## DATA EXTRACT
_ _ _ _
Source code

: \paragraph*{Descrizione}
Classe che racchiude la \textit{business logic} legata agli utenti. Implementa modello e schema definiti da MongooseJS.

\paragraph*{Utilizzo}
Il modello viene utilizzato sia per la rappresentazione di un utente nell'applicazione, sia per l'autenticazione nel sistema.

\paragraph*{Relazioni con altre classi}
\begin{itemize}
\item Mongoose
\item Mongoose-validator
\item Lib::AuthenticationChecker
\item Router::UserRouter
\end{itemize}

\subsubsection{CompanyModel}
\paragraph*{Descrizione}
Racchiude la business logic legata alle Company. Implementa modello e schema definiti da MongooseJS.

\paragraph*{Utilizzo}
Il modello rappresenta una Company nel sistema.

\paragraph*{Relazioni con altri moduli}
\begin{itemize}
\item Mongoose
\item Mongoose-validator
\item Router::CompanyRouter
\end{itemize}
_ _ _ _
## ACTION ITEM
Output every entry exactly.

## RESPONSE AREA
Source code

: \paragraph*{Descrizione}
Classe che racchiude la \textit{business logic} legata agli utenti. Implementa modello e schema definiti da MongooseJS.

\paragraph*{Utilizzo}
Il modello viene utilizzato sia per la rappresentazione di un utente nell'applicazione, sia per l'autenticazione nel sistema.

\paragraph*{Relazioni con altre classi}
\begin{itemize}
\item Mongoose
\item Mongoose-validator
\item Lib::AuthenticationChecker
\item Router::UserRouter
\end{itemize}

\subsubsection{CompanyModel}
\paragraph*{Descrizione}
Racchiude la business logic legata alle Company. Implementa modello e schema definiti da MongooseJS.

\paragraph*{Utilizzo}
Il modello rappresenta una Company nel sistema.

\paragraph*{Relazioni con altri moduli}
\begin{itemize}
\item Mongoose
\item Mongoose-validator
\item Router::CompanyRouter
\end{itemize}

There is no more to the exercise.